:: What you will do ::
Keeping every word in place, write out the entries that come next.

[Saved entries]
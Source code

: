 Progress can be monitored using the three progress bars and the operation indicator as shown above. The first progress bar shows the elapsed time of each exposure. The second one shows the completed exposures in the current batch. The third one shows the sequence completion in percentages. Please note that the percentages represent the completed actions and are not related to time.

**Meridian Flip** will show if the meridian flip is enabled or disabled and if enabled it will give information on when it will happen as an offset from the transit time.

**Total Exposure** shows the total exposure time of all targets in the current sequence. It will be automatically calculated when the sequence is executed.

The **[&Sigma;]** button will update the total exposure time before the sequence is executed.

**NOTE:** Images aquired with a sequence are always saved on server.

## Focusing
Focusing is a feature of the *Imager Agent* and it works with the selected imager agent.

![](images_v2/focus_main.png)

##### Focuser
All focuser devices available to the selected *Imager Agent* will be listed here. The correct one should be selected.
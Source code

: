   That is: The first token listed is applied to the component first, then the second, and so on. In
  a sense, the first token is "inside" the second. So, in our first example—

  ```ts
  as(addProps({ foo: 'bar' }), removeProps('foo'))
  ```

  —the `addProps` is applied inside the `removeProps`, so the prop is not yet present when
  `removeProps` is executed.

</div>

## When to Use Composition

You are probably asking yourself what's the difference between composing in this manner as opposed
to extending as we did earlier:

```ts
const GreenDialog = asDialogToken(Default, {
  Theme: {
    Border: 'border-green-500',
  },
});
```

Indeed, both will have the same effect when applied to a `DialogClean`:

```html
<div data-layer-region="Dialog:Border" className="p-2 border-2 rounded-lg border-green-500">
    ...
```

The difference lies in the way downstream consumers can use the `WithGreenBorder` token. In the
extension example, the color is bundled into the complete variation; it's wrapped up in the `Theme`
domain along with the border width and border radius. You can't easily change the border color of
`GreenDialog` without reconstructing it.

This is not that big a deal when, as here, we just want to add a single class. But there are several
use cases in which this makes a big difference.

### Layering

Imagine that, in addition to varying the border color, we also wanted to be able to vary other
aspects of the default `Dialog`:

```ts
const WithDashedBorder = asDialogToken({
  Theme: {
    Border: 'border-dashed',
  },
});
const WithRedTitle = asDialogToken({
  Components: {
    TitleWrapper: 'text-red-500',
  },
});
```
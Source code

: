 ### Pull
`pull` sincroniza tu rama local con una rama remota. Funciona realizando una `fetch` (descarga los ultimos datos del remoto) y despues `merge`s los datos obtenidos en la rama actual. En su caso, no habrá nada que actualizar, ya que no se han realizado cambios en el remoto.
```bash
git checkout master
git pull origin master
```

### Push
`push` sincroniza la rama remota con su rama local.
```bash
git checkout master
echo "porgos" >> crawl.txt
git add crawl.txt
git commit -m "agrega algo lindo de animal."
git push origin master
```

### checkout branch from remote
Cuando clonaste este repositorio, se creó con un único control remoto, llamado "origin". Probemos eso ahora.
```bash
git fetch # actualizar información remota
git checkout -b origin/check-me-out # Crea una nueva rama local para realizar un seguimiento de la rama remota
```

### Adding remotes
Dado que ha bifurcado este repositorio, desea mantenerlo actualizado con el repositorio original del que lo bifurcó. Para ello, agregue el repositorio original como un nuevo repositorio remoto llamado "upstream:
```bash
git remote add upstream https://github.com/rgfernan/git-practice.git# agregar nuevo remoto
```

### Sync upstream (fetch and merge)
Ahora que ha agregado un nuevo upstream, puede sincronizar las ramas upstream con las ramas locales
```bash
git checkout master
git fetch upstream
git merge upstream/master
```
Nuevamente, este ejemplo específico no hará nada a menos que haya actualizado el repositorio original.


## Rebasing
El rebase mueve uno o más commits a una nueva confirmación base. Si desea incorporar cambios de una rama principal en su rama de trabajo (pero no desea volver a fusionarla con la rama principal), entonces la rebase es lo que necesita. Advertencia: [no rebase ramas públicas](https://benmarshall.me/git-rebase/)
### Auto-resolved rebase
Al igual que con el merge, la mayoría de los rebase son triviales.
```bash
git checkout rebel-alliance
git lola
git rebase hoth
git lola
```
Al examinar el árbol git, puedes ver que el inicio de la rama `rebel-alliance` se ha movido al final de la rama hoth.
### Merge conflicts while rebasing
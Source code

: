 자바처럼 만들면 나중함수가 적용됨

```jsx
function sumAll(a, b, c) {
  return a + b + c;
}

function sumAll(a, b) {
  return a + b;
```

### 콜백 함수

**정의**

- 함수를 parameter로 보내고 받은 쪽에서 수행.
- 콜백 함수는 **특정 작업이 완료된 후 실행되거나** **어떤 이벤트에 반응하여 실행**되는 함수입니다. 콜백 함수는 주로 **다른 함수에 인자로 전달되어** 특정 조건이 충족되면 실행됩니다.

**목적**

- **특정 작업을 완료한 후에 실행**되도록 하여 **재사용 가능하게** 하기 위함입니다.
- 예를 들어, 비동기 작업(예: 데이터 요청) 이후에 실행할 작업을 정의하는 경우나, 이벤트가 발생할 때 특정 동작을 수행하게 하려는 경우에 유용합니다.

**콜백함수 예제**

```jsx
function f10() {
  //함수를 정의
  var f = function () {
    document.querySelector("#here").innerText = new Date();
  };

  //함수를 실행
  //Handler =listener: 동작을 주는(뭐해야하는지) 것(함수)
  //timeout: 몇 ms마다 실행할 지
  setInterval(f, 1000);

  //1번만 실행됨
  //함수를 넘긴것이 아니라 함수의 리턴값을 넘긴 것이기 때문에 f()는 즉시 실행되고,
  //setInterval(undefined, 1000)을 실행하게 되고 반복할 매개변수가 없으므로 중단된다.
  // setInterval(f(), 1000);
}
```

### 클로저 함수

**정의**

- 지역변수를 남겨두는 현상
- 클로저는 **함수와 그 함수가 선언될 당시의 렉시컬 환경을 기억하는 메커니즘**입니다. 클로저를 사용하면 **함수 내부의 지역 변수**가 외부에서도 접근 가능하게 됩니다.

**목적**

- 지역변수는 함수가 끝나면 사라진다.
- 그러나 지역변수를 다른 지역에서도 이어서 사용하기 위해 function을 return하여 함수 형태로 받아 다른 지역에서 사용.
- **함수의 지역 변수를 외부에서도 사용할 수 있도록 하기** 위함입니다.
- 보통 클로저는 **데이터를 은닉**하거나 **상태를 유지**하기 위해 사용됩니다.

:: Answer space ::
Source code

: Progress can be monitored using the three progress bars and the operation indicator as shown above. The first progress bar shows the elapsed time of each exposure. The second one shows the completed exposures in the current batch. The third one shows the sequence completion in percentages. Please note that the percentages represent the completed actions and are not related to time.

**Meridian Flip** will show if the meridian flip is enabled or disabled and if enabled it will give information on when it will happen as an offset from the transit time.

**Total Exposure** shows the total exposure time of all targets in the current sequence. It will be automatically calculated when the sequence is executed.

The **[&Sigma;]** button will update the total exposure time before the sequence is executed.

**NOTE:** Images aquired with a sequence are always saved on server.

## Focusing
Focusing is a feature of the *Imager Agent* and it works with the selected imager agent.

![](images_v2/focus_main.png)

##### Focuser
All focuser devices available to the selected *Imager Agent* will be listed here. The correct one should be selected.
Source code

:   That is: The first token listed is applied to the component first, then the second, and so on. In
  a sense, the first token is "inside" the second. So, in our first example—

  ```ts
  as(addProps({ foo: 'bar' }), removeProps('foo'))
  ```

  —the `addProps` is applied inside the `removeProps`, so the prop is not yet present when
  `removeProps` is executed.

</div>

## When to Use Composition

You are probably asking yourself what's the difference between composing in this manner as opposed
to extending as we did earlier:

```ts
const GreenDialog = asDialogToken(Default, {
  Theme: {
    Border: 'border-green-500',
  },
});
```

Indeed, both will have the same effect when applied to a `DialogClean`:

```html
<div data-layer-region="Dialog:Border" className="p-2 border-2 rounded-lg border-green-500">
    ...
```

The difference lies in the way downstream consumers can use the `WithGreenBorder` token. In the
extension example, the color is bundled into the complete variation; it's wrapped up in the `Theme`
domain along with the border width and border radius. You can't easily change the border color of
`GreenDialog` without reconstructing it.

This is not that big a deal when, as here, we just want to add a single class. But there are several
use cases in which this makes a big difference.

### Layering

Imagine that, in addition to varying the border color, we also wanted to be able to vary other
aspects of the default `Dialog`:

```ts
const WithDashedBorder = asDialogToken({
  Theme: {
    Border: 'border-dashed',
  },
});
const WithRedTitle = asDialogToken({
  Components: {
    TitleWrapper: 'text-red-500',
  },
});
```
Source code

: ### Pull
`pull` sincroniza tu rama local con una rama remota. Funciona realizando una `fetch` (descarga los ultimos datos del remoto) y despues `merge`s los datos obtenidos en la rama actual. En su caso, no habrá nada que actualizar, ya que no se han realizado cambios en el remoto.
```bash
git checkout master
git pull origin master
```

### Push
`push` sincroniza la rama remota con su rama local.
```bash
git checkout master
echo "porgos" >> crawl.txt
git add crawl.txt
git commit -m "agrega algo lindo de animal."
git push origin master
```

### checkout branch from remote
Cuando clonaste este repositorio, se creó con un único control remoto, llamado "origin". Probemos eso ahora.
```bash
git fetch # actualizar información remota
git checkout -b origin/check-me-out # Crea una nueva rama local para realizar un seguimiento de la rama remota
```

### Adding remotes
Dado que ha bifurcado este repositorio, desea mantenerlo actualizado con el repositorio original del que lo bifurcó. Para ello, agregue el repositorio original como un nuevo repositorio remoto llamado "upstream:
```bash
git remote add upstream https://github.com/rgfernan/git-practice.git# agregar nuevo remoto
```

### Sync upstream (fetch and merge)
Ahora que ha agregado un nuevo upstream, puede sincronizar las ramas upstream con las ramas locales
```bash
git checkout master
git fetch upstream
git merge upstream/master
```
Nuevamente, este ejemplo específico no hará nada a menos que haya actualizado el repositorio original.


## Rebasing
El rebase mueve uno o más commits a una nueva confirmación base. Si desea incorporar cambios de una rama principal en su rama de trabajo (pero no desea volver a fusionarla con la rama principal), entonces la rebase es lo que necesita. Advertencia: [no rebase ramas públicas](https://benmarshall.me/git-rebase/)
### Auto-resolved rebase
Al igual que con el merge, la mayoría de los rebase son triviales.
```bash
git checkout rebel-alliance
git lola
git rebase hoth
git lola
```
Al examinar el árbol git, puedes ver que el inicio de la rama `rebel-alliance` se ha movido al final de la rama hoth.
### Merge conflicts while rebasing
Source code

: 자바처럼 만들면 나중함수가 적용됨

```jsx
function sumAll(a, b, c) {
  return a + b + c;
}

function sumAll(a, b) {
  return a + b;
```

### 콜백 함수

**정의**

- 함수를 parameter로 보내고 받은 쪽에서 수행.
- 콜백 함수는 **특정 작업이 완료된 후 실행되거나** **어떤 이벤트에 반응하여 실행**되는 함수입니다. 콜백 함수는 주로 **다른 함수에 인자로 전달되어** 특정 조건이 충족되면 실행됩니다.

**목적**

- **특정 작업을 완료한 후에 실행**되도록 하여 **재사용 가능하게** 하기 위함입니다.
- 예를 들어, 비동기 작업(예: 데이터 요청) 이후에 실행할 작업을 정의하는 경우나, 이벤트가 발생할 때 특정 동작을 수행하게 하려는 경우에 유용합니다.

**콜백함수 예제**

```jsx
function f10() {
  //함수를 정의
  var f = function () {
    document.querySelector("#here").innerText = new Date();
  };

  //함수를 실행
  //Handler =listener: 동작을 주는(뭐해야하는지) 것(함수)
  //timeout: 몇 ms마다 실행할 지
  setInterval(f, 1000);

  //1번만 실행됨
  //함수를 넘긴것이 아니라 함수의 리턴값을 넘긴 것이기 때문에 f()는 즉시 실행되고,
  //setInterval(undefined, 1000)을 실행하게 되고 반복할 매개변수가 없으므로 중단된다.
  // setInterval(f(), 1000);
}
```

### 클로저 함수

**정의**

- 지역변수를 남겨두는 현상
- 클로저는 **함수와 그 함수가 선언될 당시의 렉시컬 환경을 기억하는 메커니즘**입니다. 클로저를 사용하면 **함수 내부의 지역 변수**가 외부에서도 접근 가능하게 됩니다.

**목적**

- 지역변수는 함수가 끝나면 사라진다.
- 그러나 지역변수를 다른 지역에서도 이어서 사용하기 위해 function을 return하여 함수 형태로 받아 다른 지역에서 사용.
- **함수의 지역 변수를 외부에서도 사용할 수 있도록 하기** 위함입니다.
- 보통 클로저는 **데이터를 은닉**하거나 **상태를 유지**하기 위해 사용됩니다.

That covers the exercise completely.